These are the key concepts you need to understand to accurately answer the question.

Dielectric Constant
The dielectric constant, represented as \( K \), is a measure of a material's ability to reduce the electric field and potential around a charged object. When a dielectric material is placed around a conductor, it affects how the electric field behaves. The dielectric constant quantifies this effect.
It is defined as the ratio of the electric permeability of the material to the electric permeability of free space.
  • A higher dielectric constant means the material can significantly weaken the electric field.
  • When using a dielectric with a conductor, the potential decreases because the electric field is weaker.
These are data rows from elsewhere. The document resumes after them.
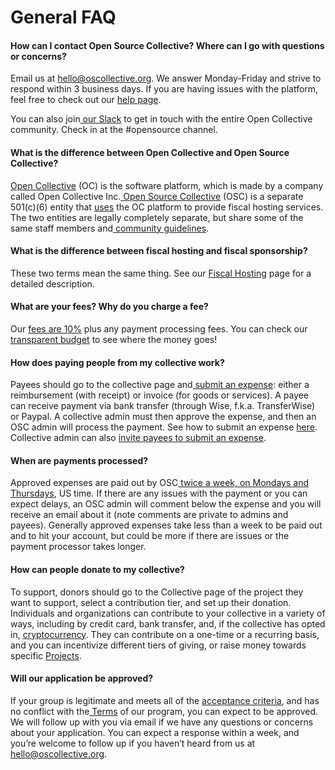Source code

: # General FAQ

#### How can I contact Open Source Collective? Where can I go with questions or concerns?

Email us at hello@oscollective.org. We answer Monday-Friday and strive to respond within 3 business days. If you are having issues with the platform, feel free to check out our [help page](https://opencollective.com/help).

You can also join[ our Slack](https://join.slack.com/t/opencollective/shared\_invite/zt-f43qko76-sD8G\~e\_vQCm4TtpIsM4i\~A) to get in touch with the entire Open Collective community. Check in at the #opensource channel.

#### What is the difference between Open Collective and Open Source Collective?

[Open Collective](https://opencollective.com) (OC) is the software platform, which is made by a company called Open Collective Inc.[ Open Source Collective](https://oscollective.org) (OSC) is a separate 501(c)(6) entity that [uses](https://opencollective.com/opensource) the OC platform to provide fiscal hosting services. The two entities are legally completely separate, but share some of the same staff members and[ community guidelines](https://docs.opencollective.com/help/about/the-open-collective-way/community-guidelines-1).

#### What is the difference between fiscal hosting and fiscal sponsorship?

These two terms mean the same thing. See our [Fiscal Hosting](https://docs.oscollective.org/what-we-offer/fiscal-hosting) page for a detailed description.

#### What are your fees? Why do you charge a fee?

Our [fees are 10%](https://docs.oscollective.org/getting-started/fees) plus any payment processing fees. You can check our [transparent budget](https://opencollective.com/opensource#category-BUDGET) to see where the money goes!

#### How does paying people from my collective work?

Payees should go to the collective page and[ submit an expense](https://docs.opencollective.com/help/expenses-and-getting-paid/submitting-expenses): either a reimbursement (with receipt) or invoice (for goods or services). A payee can receive payment via bank transfer (through Wise, f.k.a. TransferWise) or Paypal. A collective admin must then approve the expense, and then an OSC admin will process the payment. See how to submit an expense [here](https://docs.opencollective.com/help/expenses-and-getting-paid/submitting-expenses). Collective admin can also [invite payees to submit an expense](https://docs.opencollective.com/help/expenses-and-getting-paid/submitting-expenses#inviting-a-third-party-to-submit-an-expense).

#### When are payments processed?

Approved expenses are paid out by OSC[ twice a week, on Mondays and Thursdays](https://docs.opencollective.foundation/how-it-works/basics#submitting-expenses), US time. If there are any issues with the payment or you can expect delays, an OSC admin will comment below the expense and you will receive an email about it (note comments are private to admins and payees). Generally approved expenses take less than a week to be paid out and to hit your account, but could be more if there are issues or the payment processor takes longer.&#x20;

#### How can people donate to my collective?

To support, donors should go to the Collective page of the project they want to support, select a contribution tier, and set up their donation. Individuals and organizations can contribute to your collective in a variety of ways, including by credit card, bank transfer, and, if the collective has opted in, [cryptocurrency](https://docs.opencollective.com/help/financial-contributors/crypto). They can contribute on a one-time or a recurring basis, and you can incentivize different tiers of giving, or raise money towards specific [Projects](https://docs.opencollective.com/help/collectives/projects).

#### Will our application be approved?

If your group is legitimate and meets all of the [acceptance criteria](https://docs.oscollective.org/getting-started/acceptance-criteria), and has no conflict with the[ Terms](https://docs.oscollective.org/legal/terms-of-fiscal-sponsorship) of our program, you can expect to be approved. We will follow up with you via email if we have any questions or concerns about your application. You can expect a response within a week, and you’re welcome to follow up if you haven’t heard from us at hello@oscollective.org.
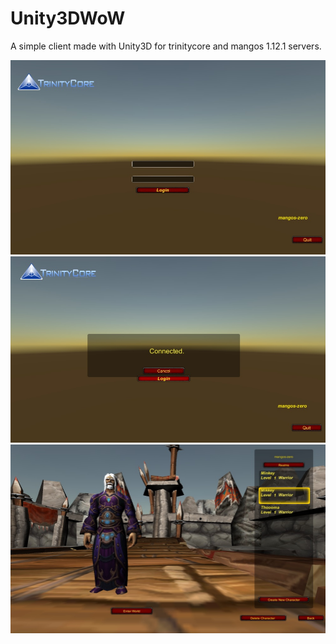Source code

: # Unity3DWoW

A simple client made with Unity3D for trinitycore and mangos 1.12.1 servers.

![Screenshot](screenshot.jpg)
![Screenshot](screenshot2.jpg)
![Screenshot](screenshot3.jpg)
Therefore, placing a dielectric around a charged metallic object reduces the potential \( V \) to \( \frac{V_{0}}{K} \), effectively lowering the energy stored in the conductor.
Electrostatic Energy
Electrostatic energy refers to the potential energy stored in a charged conductor due to its position within an electric field. This energy is calculated using the formula \( W = \frac{1}{2} QV \), where \( Q \) is the charge and \( V \) is the electric potential.
  • Initially, the energy is \( W_{0} = \frac{1}{2} Q V_{0} \) in a vacuum.
  • When a dielectric is introduced, the energy becomes \( W_{d} = \frac{1}{2} \frac{Q V_{0}}{K} \).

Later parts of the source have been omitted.